Monday, 26 January 2015

Can a woman be too capable and independent?

And why is that question still being posed in 2015?

Dawn on Saturday should have found me in Nairobi but unfortunately, international travel arrangements were kicked into touch by an "only in Africa" situation, and instead the weekend peeped over the horizon to find a small convoy of two cars, laden with camping gear, five young men aged between 12 and 18 and a pair of women gasping for breathing space offered by the Kruger National Park. 

Parks and open spaces, "green lungs", hoover up CO2 and spill life-giving oxygen into a frenetic city, which cruelly slurps that up and spits out even more toxic emissions (90 million tons a day, Al Gore tells us). Ouch.

But entering the Park immediately synchronises human lungs to the rhythm of the bush.  Our chests expand wide and deep, drawing in soft, pure air, fragranced by dust and Red Bushwillow (Combretum apiculatum) overlaid with eau d'animal. As if we'd walked into a wall, our blood pressure instantaneously drops, breathing slows and muscles relax. Heaven.

Once inside the reserve, my genius friend hands over her vehicle to her cool dude (licensed) guest from Argentina and of course, all the boys want to be together in that car, leaving us women to travel in Lola. Terrific, that works for us too - Kruger's big and striking north for our camp close to the Mozambique border, we have hours to while away, absorbed in bright conversation.

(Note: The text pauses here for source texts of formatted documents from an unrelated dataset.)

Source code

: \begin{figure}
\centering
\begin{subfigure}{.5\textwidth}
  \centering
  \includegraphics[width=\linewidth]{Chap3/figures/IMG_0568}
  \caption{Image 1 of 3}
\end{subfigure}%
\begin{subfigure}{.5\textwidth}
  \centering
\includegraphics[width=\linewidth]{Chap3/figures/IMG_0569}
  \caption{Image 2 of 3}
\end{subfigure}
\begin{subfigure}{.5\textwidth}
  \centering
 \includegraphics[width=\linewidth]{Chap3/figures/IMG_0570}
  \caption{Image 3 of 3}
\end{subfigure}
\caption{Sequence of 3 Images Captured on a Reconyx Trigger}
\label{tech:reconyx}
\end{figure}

Enneagrams. Buddhism. Books. Further education and studies. EQ and its effects. Travel anecdotes and then, true cavewomen, we fall to analysing relationships.  Boss (hers) husband (mine) males of our experience (past and present, varied roles). Friend's relationships. Single parenting our sons. 

Result?  We concluded that men can be comfortable around smart, strong women providing they aren't too strong or smart, all of the time.  The battle of the sexes is truced and troubled waters oiled when control is occasionally relinquished and handed over to the peacock.  

Which is a bit of a problem if you are a strong, intelligent, opinionated, educated woman perfectly capable of running life, work, home and children exactly the way you want them to be managed.  You're so competently achieving this and fitting in some 'me' time that you don't have space in your úber organised schedule to step back and hand over the reins.  The agenda is jam packed - what if the baton is dropped and your strategic vision not met?  This isn't about sexism or female chauvinism – this issue is one of control and fear of letting go.  Lack of trust.  Perfectionism.

Both genders need to recognise that relationships are a jointly baked pie. One baker's strength is in the pastry, other baker’s in making the filling. Success lies in establishing and acknowledging whose skills lie where and respecting that boundary. And knowing that over a lifetime, different pies with diverse fillings will be baked and roles reassigned. Fluidity rules.

My learned and commandingly corporate friend and I are faintly optimistic that we've raised our boys to be confident men.  Powerful enough to jointly bake a pie and willingly swap pieces and places with the independent, accomplished women with whom they choose to share their lives.

That's our contribution to answering this darned question.